How to synchronize changed data in DynamoDB with other services: DynamoDB Streams

2022-02-18

Caution ⛔️

  • I worte this post more than 2 years ago.
  • Everyone has a shameful past.

Recently, I made the target system at my team, to expose posts across the site. In other words, I made them searchable using the target.

In this post, I will briefly summarize my thoughts, the development process, and what I learned during this task.

How to make posts searchable?

Posts are being stored in DynamoDB, a fully-managed NoSQL database provided by AWS. However, directly applying search in the existing infrastructure was not feasible. This was due to the characteristics of NoSQL and DynamoDB, where applying complex conditions while querying data is challenging.

While conditions can be applied during the scan operation of DynamoDB, it doesn't mean scanning only the data that meet the conditions. The scan operation works by scanning all data first as much as requested by client without any conditions, and then filter the results with the conditions. As a result, the number of response data could differ from the count requested by the client.

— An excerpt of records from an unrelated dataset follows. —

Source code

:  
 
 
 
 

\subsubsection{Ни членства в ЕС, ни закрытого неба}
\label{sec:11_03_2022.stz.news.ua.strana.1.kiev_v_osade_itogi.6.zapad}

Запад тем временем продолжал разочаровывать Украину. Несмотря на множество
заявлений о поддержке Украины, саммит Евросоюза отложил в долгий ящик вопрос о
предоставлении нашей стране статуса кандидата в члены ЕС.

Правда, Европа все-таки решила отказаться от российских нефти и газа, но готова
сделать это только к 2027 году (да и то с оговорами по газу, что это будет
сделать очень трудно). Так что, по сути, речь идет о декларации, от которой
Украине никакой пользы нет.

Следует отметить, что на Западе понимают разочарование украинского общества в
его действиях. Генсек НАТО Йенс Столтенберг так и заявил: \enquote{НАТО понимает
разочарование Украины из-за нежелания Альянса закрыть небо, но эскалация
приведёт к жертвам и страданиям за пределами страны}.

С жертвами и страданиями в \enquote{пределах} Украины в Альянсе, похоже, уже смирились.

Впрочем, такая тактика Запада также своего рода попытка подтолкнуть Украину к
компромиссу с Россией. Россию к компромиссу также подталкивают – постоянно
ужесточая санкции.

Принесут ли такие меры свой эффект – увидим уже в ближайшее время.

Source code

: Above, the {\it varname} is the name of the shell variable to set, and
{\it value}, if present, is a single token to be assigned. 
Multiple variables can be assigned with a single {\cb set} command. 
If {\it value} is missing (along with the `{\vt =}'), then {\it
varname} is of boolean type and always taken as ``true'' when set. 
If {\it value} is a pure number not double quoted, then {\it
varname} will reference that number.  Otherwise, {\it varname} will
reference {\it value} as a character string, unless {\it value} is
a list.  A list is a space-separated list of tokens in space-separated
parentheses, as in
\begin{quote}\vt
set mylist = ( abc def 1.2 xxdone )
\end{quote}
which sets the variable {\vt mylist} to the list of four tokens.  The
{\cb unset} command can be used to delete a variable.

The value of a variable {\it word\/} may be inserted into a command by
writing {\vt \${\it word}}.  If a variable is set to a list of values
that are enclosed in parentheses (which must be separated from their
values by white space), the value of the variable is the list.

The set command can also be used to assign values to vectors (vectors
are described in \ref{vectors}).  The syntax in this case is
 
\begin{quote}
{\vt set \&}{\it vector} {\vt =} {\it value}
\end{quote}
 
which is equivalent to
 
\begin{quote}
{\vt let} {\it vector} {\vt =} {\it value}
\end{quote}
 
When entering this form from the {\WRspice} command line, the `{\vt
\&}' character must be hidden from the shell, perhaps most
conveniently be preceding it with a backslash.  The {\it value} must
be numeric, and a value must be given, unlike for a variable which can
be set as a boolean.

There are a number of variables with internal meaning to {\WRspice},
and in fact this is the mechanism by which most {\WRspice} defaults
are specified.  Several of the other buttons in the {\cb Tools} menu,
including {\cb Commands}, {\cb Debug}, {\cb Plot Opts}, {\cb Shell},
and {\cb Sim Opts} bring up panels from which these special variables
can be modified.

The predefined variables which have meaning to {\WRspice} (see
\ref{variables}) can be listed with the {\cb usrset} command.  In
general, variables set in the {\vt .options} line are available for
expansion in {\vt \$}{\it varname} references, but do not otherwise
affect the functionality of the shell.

This means that proper pagination is impossible, leading to significant losses in terms of user experience and communication costs between client and server.

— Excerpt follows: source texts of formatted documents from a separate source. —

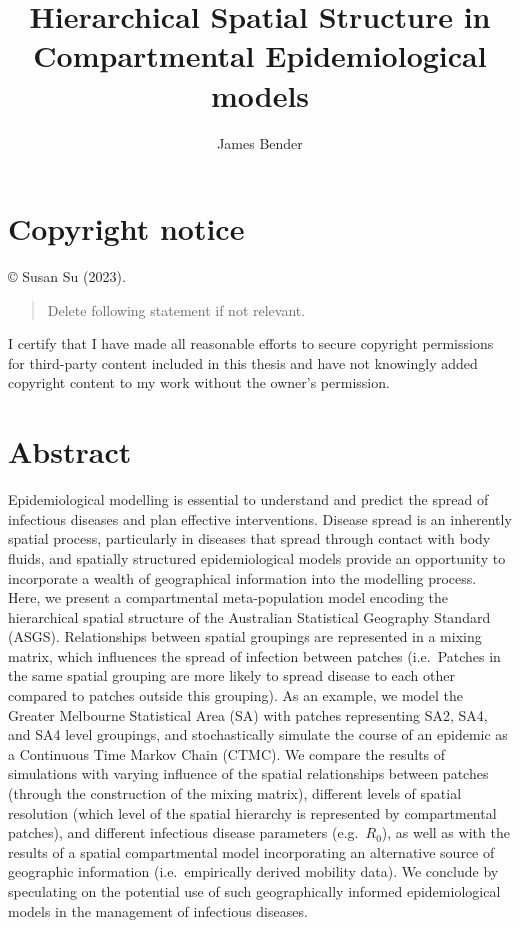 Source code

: \documentclass{monashthesis}
\author{James Bender}
\title{Hierarchical Spatial Structure in Compartmental Epidemiological
models}
\begin{document}

\titlepage

{\sf\tighttoc\doublespacing}


\hypertarget{copyright-notice}{%
\chapter*{Copyright notice}\label{copyright-notice}}


© Susan Su (2023).

\begin{quote}
Delete following statement if not relevant.
\end{quote}

I certify that I have made all reasonable efforts to secure copyright
permissions for third-party content included in this thesis and have not
knowingly added copyright content to my work without the owner's
permission.


\hypertarget{abstract}{%
\chapter*{Abstract}\label{abstract}}


Epidemiological modelling is essential to understand and predict the
spread of infectious diseases and plan effective interventions. Disease
spread is an inherently spatial process, particularly in diseases that
spread through contact with body fluids, and spatially structured
epidemiological models provide an opportunity to incorporate a wealth of
geographical information into the modelling process. Here, we present a
compartmental meta-population model encoding the hierarchical spatial
structure of the Australian Statistical Geography Standard (ASGS).
Relationships between spatial groupings are represented in a mixing
matrix, which influences the spread of infection between patches
(i.e.~Patches in the same spatial grouping are more likely to spread
disease to each other compared to patches outside this grouping). As an
example, we model the Greater Melbourne Statistical Area (SA) with
patches representing SA2, SA4, and SA4 level groupings, and
stochastically simulate the course of an epidemic as a Continuous Time
Markov Chain (CTMC). We compare the results of simulations with varying
influence of the spatial relationships between patches (through the
construction of the mixing matrix), different levels of spatial
resolution (which level of the spatial hierarchy is represented by
compartmental patches), and different infectious disease parameters
(e.g.~\(R_0\)), as well as with the results of a spatial compartmental
model incorporating an alternative source of geographic information
(i.e.~empirically derived mobility data). We conclude by speculating on
the potential use of such geographically informed epidemiological models
in the management of infectious diseases.
\end{document}
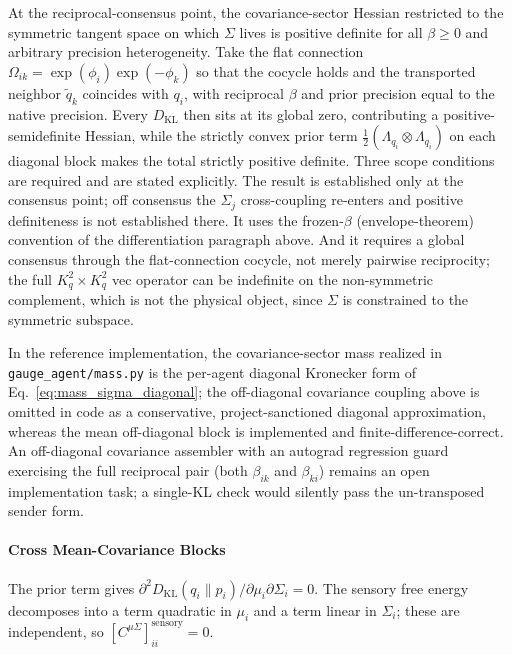 \documentclass[11pt]{article}
\begin{document}
At the reciprocal-consensus point, the covariance-sector Hessian restricted to the symmetric tangent space on which $\Sigma$ lives is positive definite for all $\beta \geq 0$ and arbitrary precision heterogeneity. Take the flat connection $\Omega_{ik} = \exp(\phi_i)\exp(-\phi_k)$ so that the cocycle holds and the transported neighbor $\tilde{q}_k$ coincides with $q_i$, with reciprocal $\beta$ and prior precision equal to the native precision. Every $D_{\mathrm{KL}}$ then sits at its global zero, contributing a positive-semidefinite Hessian, while the strictly convex prior term $\frac{1}{2}(\Lambda_{q_i} \otimes \Lambda_{q_i})$ on each diagonal block makes the total strictly positive definite. Three scope conditions are required and are stated explicitly. The result is established only at the consensus point; off consensus the $\Sigma_j$ cross-coupling re-enters and positive definiteness is not established there. It uses the frozen-$\beta$ (envelope-theorem) convention of the differentiation paragraph above. And it requires a global consensus through the flat-connection cocycle, not merely pairwise reciprocity; the full $K_q^2 \times K_q^2$ vec operator can be indefinite on the non-symmetric complement, which is not the physical object, since $\Sigma$ is constrained to the symmetric subspace.

In the reference implementation, the covariance-sector mass realized in \texttt{gauge\_agent/mass.py} is the per-agent diagonal Kronecker form of Eq.~\eqref{eq:mass_sigma_diagonal}; the off-diagonal covariance coupling above is omitted in code as a conservative, project-sanctioned diagonal approximation, whereas the mean off-diagonal block is implemented and finite-difference-correct. An off-diagonal covariance assembler with an autograd regression guard exercising the full reciprocal pair (both $\beta_{ik}$ and $\beta_{ki}$) remains an open implementation task; a single-KL check would silently pass the un-transposed sender form.

\paragraph{Cross Mean-Covariance Blocks}

The prior term gives $\partial^2 D_{\mathrm{KL}}(q_i \| p_i)/\partial \mu_i \partial \Sigma_i = 0$. The sensory free energy decomposes into a term quadratic in $\mu_i$ and a term linear in $\Sigma_i$; these are independent, so $[C^{\mu\Sigma}]_{ii}^{\mathrm{sensory}} = 0$.
\end{document}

Therefore, I had to either migrate posts to an RDB like MySQL or index them in a search engine like Elasticsearch.

RDB vs Search Engine - Which one to choose?

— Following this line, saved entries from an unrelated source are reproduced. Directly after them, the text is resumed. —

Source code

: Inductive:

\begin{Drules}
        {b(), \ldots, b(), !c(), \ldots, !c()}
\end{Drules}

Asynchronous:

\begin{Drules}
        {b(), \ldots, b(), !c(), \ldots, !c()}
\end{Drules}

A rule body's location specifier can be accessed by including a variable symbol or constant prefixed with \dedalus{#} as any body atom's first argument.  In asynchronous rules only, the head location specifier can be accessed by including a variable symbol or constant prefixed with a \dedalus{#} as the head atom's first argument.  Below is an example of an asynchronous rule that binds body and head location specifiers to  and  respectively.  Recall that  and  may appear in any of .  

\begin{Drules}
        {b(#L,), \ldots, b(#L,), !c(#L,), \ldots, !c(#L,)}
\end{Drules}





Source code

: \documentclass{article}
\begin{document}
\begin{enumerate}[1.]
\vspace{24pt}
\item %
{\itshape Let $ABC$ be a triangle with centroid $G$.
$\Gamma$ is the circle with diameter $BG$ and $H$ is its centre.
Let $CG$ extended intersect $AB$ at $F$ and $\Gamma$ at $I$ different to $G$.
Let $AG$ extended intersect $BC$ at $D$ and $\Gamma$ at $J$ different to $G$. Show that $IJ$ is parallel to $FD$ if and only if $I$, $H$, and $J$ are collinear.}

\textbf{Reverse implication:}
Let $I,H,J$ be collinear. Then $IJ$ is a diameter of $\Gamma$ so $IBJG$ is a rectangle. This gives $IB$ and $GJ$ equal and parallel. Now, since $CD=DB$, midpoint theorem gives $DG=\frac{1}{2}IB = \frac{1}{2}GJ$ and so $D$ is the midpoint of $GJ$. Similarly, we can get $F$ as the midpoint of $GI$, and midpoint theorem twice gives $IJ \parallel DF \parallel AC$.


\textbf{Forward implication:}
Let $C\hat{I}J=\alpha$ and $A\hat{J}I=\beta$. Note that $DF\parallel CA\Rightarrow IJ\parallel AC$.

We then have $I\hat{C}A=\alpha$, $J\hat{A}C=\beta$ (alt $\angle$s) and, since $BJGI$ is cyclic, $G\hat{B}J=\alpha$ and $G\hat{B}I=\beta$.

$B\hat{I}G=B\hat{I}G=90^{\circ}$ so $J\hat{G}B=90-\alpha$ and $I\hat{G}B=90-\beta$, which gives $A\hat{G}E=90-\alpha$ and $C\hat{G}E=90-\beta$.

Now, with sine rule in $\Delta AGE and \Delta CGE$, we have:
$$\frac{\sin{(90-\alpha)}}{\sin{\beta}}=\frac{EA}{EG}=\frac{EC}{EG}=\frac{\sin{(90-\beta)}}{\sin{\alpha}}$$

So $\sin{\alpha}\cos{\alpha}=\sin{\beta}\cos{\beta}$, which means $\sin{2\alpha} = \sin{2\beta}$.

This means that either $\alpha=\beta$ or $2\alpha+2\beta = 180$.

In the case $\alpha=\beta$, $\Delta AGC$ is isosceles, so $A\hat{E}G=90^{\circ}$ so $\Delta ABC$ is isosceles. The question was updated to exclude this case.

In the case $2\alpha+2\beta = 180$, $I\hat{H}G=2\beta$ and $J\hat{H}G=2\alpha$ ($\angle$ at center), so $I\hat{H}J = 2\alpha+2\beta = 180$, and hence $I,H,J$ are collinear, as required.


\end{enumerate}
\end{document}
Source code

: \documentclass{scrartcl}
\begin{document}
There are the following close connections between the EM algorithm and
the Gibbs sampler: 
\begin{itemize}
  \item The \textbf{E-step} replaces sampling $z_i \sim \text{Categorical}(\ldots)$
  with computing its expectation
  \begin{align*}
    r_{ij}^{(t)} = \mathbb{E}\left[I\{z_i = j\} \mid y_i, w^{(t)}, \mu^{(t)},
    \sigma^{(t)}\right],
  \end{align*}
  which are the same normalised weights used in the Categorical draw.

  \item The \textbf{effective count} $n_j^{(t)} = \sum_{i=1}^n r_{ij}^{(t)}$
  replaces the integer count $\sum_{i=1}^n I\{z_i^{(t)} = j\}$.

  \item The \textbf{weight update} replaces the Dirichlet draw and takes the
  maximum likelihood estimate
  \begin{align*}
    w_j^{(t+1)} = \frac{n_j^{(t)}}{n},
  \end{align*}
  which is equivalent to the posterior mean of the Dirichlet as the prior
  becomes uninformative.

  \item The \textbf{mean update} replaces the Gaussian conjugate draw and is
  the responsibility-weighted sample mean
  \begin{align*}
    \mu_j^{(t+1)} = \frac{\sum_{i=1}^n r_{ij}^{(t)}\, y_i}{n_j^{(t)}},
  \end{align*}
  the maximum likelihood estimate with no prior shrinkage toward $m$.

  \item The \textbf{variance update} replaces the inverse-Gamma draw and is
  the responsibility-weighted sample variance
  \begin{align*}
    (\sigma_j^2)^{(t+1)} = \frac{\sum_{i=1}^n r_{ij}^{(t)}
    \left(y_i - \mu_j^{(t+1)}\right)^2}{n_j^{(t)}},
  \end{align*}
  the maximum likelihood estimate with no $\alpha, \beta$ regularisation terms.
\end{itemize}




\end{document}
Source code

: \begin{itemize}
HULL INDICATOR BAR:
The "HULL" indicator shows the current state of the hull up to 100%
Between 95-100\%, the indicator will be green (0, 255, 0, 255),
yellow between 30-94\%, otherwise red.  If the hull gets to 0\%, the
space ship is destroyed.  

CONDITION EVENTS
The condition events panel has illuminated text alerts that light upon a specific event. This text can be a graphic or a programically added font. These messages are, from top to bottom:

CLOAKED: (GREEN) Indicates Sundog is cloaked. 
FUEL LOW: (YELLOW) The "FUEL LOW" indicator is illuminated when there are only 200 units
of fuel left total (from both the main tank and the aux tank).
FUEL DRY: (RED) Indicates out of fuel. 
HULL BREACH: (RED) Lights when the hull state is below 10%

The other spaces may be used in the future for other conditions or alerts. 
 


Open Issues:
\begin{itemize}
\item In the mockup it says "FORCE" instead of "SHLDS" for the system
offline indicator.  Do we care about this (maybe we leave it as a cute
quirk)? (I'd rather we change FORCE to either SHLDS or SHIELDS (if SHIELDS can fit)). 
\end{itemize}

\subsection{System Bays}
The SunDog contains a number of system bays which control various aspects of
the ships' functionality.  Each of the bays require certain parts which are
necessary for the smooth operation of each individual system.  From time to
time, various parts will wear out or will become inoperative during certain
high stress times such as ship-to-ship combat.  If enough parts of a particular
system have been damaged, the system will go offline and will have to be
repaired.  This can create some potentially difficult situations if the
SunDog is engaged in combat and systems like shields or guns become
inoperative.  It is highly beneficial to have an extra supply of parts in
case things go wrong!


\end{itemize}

In this situation, which is the correct choice between RDB and a search engine?

Posts consist of various blocks like:

post blocks

type BlockSchema = |
  {
    type: "paragraph",
    text: string;
  } |
  {
    type: "image",
    image: {
      src: string;
      alt: string;
      width: number;
      height: number;
    }
  } |
  /* ... */

interface Post {
  /* ... */
  blocks: BlockSchema[];
}

To move this data to an RDB, it looks good to create tables for each block and establish a 1:n relationship. However, due to the frequent changes in the BlockSchema schema, I thought the cost of adding/modifying/deleting tables each time is much higher compared to using NoSQL.

Moreover, even considering changes in the Post schema, RDB seemed unsuitable. Therefore, I decided to keep using DynamoDB and index posts in Elasticsearch, a search engine currently used by my team.

How to index?

When changes occur in the Post DB, these changes need to be reflected in the Elasticsearch index.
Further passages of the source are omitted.